The criteria for deploying solid state drives (SSDs) are no different to choosing any other type of disk technology. You should always base your choice around three primary factors: price, performance and capacity.
Three key features
The cost of SDDs is approximately 10 times higher than that of SAS, which is in turn greater than SATA. The sustainable IO performance of SSDs can, however, be 40-60 times greater than that that of SAS and SATA, respectively. The standard capacity of SSDs has also increased to 600GB, but this is still rather low in comparison to SAS (900GB) and SATA (3TB).

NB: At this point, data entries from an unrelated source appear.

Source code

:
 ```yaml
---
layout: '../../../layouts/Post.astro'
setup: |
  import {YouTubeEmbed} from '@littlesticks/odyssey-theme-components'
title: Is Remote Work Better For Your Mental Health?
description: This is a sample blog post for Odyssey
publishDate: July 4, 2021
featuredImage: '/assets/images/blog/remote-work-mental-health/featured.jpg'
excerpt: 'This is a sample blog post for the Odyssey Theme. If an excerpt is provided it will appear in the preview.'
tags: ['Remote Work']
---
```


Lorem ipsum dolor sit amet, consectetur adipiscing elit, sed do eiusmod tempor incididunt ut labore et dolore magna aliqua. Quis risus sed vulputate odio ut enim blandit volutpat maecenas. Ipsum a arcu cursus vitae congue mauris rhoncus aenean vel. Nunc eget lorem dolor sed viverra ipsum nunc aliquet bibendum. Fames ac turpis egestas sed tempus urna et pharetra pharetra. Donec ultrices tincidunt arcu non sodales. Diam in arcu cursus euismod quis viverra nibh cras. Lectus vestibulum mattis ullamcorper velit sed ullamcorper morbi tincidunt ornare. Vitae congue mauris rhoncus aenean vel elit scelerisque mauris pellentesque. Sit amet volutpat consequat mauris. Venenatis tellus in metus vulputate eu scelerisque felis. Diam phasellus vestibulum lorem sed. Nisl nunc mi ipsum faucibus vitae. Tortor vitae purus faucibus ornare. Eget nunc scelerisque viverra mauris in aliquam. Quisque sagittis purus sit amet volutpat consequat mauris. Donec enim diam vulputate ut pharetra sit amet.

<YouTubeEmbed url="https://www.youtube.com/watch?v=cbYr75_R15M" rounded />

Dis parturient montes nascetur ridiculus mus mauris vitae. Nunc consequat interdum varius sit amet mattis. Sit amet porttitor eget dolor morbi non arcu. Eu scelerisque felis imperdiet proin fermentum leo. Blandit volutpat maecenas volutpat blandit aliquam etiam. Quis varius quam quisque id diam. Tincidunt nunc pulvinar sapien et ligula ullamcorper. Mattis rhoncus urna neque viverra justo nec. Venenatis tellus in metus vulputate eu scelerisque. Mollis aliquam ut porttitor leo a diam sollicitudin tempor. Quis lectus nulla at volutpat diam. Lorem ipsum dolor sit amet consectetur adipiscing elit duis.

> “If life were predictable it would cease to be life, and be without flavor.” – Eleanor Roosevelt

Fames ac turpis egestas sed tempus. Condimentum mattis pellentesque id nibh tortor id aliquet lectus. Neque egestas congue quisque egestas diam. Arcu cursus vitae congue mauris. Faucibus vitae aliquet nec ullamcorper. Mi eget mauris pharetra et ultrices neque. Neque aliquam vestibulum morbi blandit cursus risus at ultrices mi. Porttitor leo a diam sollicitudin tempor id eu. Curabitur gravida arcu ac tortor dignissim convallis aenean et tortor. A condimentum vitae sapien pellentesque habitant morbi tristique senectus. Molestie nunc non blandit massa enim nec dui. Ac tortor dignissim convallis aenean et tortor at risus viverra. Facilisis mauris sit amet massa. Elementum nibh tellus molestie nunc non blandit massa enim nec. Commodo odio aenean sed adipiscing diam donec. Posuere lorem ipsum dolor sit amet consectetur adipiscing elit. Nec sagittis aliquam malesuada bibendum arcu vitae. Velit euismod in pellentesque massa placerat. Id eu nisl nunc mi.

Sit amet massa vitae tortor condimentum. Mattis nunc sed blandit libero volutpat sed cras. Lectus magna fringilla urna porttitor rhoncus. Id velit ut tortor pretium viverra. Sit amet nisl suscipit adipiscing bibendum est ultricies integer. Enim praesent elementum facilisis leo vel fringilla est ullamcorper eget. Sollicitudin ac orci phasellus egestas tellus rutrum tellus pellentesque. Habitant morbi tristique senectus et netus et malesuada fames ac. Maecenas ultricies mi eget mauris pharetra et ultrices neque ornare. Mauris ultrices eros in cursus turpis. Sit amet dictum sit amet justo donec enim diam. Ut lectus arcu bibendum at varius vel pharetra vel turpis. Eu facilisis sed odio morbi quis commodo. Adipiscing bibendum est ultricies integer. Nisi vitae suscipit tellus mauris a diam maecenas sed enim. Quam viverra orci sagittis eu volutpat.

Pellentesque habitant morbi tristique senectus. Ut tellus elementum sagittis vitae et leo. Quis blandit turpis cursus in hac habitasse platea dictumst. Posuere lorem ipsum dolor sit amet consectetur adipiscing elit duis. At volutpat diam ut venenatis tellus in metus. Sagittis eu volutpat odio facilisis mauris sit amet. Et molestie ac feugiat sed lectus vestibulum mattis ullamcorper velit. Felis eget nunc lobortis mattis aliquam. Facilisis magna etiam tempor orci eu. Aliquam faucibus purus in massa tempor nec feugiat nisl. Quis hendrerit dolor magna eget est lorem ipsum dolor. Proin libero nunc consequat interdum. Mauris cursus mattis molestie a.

SSDs are therefore of particular interest when an application's performance requirements outweigh those of cost and capacity, being especially well suited for applications - often the most business critical - with the highest random read and write requirements. In some cases, organisations have dramatically reduced datacentre footprint and storage costs, not to mention power and cooling needs, simply by replacing hundreds of SAS drives with a much smaller number of strategically placed SSDs.
SSDs should therefore be an important consideration for any organisation's tiered storage strategy, although in order to extract the greatest value from them, it is important that they are deployed in conjunction with the vendor's thin provisioning and automated-tiering products. Thin provisioning can greatly improve the utilisation of the SSD capacity, and avoid costly 'white space' as only actual data is written to the drives.
Automated tiering promotes data that requires the greatest performance to SSD, and relegates less demanding data to SAS or SATA. This use of different drive technologies together with thin provisioning and automated tiering maximises the effective use and capacity of SSDs without the need for operator intervention.
David Boyle is a senior consultant at GlassHouse Technologies.